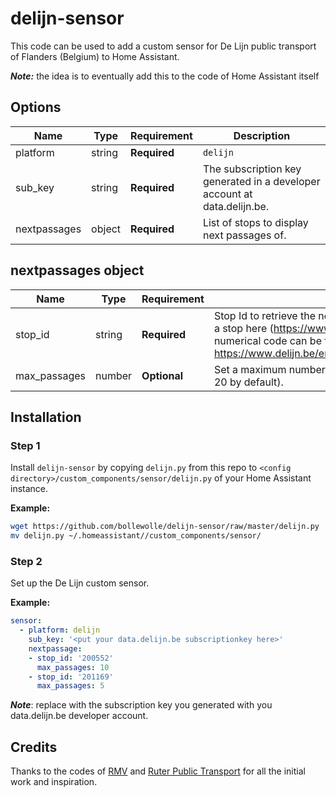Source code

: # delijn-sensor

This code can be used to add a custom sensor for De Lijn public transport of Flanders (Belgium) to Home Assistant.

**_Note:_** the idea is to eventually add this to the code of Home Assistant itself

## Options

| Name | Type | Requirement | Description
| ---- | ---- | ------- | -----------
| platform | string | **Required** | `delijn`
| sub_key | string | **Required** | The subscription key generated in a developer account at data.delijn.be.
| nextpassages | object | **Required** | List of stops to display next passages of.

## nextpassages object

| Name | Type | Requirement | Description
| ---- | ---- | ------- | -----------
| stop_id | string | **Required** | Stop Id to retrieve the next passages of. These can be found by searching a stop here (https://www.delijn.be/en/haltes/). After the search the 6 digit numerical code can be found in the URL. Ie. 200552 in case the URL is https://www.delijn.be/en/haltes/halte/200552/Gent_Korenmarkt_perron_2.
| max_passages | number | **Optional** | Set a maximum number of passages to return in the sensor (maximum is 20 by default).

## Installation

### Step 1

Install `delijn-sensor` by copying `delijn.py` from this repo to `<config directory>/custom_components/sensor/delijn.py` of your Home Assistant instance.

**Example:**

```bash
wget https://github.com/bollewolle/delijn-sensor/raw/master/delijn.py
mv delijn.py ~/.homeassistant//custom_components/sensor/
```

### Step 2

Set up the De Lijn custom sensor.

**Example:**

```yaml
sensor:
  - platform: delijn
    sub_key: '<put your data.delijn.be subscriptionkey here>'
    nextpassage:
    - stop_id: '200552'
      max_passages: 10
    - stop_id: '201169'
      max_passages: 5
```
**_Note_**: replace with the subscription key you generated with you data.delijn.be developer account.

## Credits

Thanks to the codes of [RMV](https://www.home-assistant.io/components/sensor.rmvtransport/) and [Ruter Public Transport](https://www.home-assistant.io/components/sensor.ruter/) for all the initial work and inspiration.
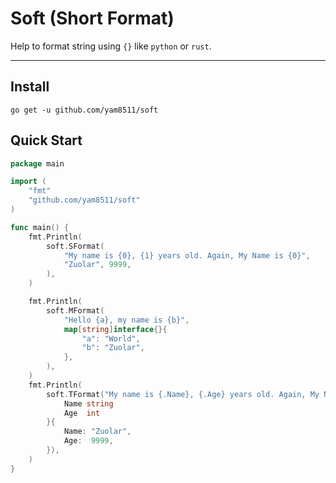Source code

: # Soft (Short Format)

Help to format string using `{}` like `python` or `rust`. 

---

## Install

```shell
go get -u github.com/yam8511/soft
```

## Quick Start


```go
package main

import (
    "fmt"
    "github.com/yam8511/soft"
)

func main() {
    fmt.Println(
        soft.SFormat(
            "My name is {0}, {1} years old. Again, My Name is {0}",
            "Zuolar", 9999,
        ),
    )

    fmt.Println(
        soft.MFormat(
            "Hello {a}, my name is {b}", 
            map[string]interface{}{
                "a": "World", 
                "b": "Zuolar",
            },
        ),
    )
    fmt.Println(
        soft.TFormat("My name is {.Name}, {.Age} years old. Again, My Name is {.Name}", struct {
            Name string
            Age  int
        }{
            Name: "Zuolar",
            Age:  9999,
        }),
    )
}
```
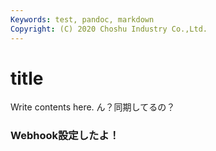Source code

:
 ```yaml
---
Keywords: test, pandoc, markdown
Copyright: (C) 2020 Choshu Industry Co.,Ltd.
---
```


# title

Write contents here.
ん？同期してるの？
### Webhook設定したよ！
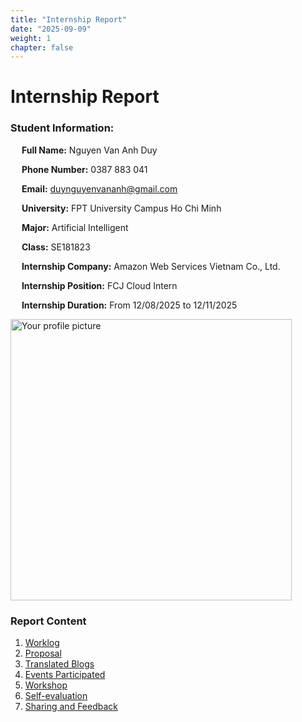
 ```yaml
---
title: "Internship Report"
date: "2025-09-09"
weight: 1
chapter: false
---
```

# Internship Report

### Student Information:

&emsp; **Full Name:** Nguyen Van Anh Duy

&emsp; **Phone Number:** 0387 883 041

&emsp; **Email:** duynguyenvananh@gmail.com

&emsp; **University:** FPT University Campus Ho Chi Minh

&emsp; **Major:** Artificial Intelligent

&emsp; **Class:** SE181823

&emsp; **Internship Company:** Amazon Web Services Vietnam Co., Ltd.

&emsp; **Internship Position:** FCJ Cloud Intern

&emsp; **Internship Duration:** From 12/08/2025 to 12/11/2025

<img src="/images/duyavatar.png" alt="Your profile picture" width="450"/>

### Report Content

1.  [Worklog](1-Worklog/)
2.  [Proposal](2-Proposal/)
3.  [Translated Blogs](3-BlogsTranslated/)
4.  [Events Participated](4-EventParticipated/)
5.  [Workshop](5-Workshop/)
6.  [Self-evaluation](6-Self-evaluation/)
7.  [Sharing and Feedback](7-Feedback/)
☆ ☆ ☆
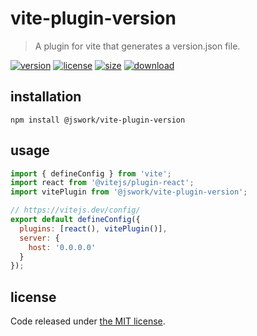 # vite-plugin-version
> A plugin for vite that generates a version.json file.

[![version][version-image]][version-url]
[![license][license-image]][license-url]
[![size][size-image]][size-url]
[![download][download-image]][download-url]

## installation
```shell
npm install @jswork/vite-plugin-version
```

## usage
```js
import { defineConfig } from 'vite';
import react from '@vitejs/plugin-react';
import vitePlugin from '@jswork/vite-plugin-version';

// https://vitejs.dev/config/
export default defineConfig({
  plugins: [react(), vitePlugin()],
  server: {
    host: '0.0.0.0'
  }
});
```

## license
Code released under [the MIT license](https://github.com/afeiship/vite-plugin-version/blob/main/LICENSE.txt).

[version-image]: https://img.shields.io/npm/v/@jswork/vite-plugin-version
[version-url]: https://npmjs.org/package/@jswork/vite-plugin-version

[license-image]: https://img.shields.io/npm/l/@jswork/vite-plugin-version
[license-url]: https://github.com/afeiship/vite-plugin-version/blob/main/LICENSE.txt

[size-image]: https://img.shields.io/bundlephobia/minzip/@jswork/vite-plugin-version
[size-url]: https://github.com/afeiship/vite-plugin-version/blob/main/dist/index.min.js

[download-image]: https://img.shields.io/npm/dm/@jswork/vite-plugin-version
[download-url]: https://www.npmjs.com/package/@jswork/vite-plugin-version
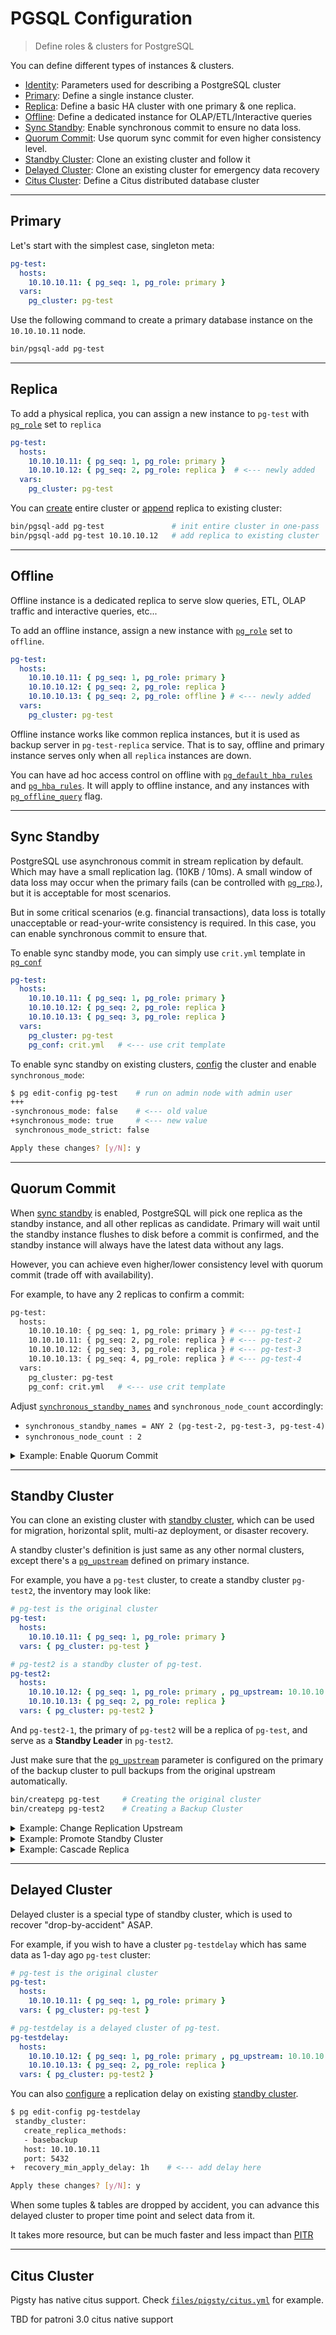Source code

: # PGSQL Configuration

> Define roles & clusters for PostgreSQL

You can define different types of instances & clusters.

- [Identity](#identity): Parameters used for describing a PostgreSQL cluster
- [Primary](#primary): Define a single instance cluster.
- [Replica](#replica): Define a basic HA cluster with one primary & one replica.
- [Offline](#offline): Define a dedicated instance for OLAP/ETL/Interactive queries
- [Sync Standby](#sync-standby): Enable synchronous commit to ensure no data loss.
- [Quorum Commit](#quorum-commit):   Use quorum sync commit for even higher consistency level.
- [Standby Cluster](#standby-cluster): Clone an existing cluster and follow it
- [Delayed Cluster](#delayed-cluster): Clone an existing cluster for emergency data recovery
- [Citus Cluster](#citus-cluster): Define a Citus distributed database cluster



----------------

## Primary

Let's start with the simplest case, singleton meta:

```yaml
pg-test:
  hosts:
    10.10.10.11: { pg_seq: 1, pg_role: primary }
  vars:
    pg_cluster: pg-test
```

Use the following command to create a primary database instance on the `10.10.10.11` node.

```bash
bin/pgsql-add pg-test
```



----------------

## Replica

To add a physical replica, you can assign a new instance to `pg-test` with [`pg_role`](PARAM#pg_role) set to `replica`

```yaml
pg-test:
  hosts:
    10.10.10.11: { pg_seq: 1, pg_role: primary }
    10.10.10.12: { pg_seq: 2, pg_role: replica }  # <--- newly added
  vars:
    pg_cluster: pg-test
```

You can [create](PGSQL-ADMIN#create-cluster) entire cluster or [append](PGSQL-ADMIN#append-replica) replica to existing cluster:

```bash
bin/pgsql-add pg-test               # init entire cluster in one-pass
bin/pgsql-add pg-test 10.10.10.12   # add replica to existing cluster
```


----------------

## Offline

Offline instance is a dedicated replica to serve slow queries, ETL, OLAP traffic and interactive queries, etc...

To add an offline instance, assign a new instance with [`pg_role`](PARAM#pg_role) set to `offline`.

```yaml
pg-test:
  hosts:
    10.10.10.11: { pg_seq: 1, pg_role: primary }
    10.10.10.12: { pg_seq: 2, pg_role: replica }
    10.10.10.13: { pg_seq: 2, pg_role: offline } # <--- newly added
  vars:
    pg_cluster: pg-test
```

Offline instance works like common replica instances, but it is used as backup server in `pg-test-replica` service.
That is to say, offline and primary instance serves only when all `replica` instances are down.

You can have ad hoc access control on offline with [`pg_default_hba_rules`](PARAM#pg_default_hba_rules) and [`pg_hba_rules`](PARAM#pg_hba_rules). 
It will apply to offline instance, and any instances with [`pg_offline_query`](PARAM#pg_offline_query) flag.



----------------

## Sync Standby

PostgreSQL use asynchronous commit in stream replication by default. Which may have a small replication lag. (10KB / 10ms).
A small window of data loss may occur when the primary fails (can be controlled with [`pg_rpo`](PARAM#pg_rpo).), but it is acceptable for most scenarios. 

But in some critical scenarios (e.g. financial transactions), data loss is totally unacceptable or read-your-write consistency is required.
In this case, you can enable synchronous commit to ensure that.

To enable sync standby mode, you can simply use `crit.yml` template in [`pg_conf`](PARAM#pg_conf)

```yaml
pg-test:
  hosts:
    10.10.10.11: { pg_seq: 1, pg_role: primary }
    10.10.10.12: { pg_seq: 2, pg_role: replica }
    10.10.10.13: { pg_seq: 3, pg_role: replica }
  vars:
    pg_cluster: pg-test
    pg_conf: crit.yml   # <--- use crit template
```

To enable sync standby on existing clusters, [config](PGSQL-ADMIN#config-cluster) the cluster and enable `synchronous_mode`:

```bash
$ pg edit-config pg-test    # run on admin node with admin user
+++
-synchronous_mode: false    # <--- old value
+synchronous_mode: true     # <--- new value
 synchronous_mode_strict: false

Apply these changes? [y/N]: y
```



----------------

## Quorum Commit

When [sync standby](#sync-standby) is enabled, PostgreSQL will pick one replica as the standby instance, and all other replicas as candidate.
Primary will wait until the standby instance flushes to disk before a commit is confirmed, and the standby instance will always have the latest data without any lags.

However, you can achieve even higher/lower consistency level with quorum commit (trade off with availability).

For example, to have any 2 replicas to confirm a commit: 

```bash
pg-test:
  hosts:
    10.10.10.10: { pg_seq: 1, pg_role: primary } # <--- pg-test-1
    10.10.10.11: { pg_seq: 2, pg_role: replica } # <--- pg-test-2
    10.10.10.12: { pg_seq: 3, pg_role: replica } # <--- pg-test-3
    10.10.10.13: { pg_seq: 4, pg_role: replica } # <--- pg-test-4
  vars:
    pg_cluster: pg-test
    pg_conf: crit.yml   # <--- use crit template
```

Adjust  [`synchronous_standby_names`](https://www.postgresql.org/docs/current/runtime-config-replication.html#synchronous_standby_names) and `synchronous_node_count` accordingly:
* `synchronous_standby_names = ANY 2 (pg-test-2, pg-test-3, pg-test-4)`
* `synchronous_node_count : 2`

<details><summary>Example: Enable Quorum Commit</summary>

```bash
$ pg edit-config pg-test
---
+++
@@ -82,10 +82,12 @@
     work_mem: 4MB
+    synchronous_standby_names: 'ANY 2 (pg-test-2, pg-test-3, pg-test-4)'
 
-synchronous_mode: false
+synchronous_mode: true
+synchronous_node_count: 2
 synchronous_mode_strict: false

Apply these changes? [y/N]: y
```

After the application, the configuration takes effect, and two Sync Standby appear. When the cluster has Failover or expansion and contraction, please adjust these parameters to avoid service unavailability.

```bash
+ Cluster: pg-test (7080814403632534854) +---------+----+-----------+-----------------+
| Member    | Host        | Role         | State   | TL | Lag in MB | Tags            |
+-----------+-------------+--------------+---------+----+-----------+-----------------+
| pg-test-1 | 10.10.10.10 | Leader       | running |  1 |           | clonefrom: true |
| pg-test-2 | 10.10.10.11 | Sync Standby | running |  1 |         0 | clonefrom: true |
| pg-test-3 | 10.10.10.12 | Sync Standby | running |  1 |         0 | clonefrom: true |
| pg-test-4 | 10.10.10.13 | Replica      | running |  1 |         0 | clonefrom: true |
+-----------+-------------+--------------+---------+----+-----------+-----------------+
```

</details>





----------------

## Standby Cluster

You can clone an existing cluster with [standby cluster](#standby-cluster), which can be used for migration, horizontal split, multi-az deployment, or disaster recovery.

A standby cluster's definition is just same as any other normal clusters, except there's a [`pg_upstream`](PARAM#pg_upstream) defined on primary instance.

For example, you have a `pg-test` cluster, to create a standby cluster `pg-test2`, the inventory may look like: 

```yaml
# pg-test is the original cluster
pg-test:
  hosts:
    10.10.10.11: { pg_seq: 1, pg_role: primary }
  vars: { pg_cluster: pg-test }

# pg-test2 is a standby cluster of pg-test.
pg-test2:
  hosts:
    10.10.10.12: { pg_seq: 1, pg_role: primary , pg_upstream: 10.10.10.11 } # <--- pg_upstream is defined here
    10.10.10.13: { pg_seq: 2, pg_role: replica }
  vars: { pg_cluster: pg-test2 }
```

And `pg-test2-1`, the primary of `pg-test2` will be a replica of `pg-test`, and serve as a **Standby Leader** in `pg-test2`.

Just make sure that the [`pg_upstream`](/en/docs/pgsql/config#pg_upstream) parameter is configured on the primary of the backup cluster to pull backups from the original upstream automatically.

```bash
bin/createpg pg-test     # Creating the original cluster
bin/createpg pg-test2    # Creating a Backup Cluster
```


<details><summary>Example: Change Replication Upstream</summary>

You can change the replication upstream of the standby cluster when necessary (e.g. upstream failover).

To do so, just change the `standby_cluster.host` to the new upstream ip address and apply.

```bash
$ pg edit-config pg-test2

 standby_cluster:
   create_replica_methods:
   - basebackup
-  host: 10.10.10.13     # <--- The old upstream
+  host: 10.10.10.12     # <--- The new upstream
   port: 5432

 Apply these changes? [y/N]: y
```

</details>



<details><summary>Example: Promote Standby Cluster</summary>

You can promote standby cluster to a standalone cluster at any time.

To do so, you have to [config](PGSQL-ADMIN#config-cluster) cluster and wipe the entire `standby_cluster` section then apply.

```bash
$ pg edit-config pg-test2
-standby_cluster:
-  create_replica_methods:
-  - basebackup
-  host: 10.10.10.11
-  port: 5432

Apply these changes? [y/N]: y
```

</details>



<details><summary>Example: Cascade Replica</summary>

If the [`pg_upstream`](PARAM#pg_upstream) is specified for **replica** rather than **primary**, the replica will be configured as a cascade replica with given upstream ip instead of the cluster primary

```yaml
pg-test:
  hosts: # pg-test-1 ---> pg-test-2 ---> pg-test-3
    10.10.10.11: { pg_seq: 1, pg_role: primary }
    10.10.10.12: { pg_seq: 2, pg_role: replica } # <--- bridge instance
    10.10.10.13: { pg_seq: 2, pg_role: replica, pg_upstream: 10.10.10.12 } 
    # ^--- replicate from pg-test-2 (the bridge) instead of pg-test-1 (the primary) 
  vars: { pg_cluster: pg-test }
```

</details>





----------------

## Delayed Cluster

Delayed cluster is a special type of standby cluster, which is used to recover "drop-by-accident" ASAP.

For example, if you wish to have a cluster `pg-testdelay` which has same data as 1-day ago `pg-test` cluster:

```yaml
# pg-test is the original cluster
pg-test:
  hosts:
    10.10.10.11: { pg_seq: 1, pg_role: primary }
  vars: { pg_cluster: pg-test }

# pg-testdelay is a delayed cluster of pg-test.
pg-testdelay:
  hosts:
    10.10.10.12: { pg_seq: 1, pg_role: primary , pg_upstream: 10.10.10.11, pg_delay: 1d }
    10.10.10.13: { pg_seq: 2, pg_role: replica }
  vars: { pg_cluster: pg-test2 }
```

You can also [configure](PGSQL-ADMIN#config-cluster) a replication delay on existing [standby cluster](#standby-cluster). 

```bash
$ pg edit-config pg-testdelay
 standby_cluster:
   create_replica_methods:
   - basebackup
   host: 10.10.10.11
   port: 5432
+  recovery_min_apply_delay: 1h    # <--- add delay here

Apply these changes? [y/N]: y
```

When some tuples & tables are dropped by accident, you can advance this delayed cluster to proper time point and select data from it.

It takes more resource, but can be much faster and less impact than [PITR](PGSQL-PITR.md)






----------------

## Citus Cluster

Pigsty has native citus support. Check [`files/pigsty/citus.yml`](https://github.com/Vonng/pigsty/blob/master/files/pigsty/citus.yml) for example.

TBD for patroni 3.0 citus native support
☆ ☆ ☆
Work instruction:
Looking at each line of the material above, tally those that hold the string "import" and give only the total.

Task answer:
4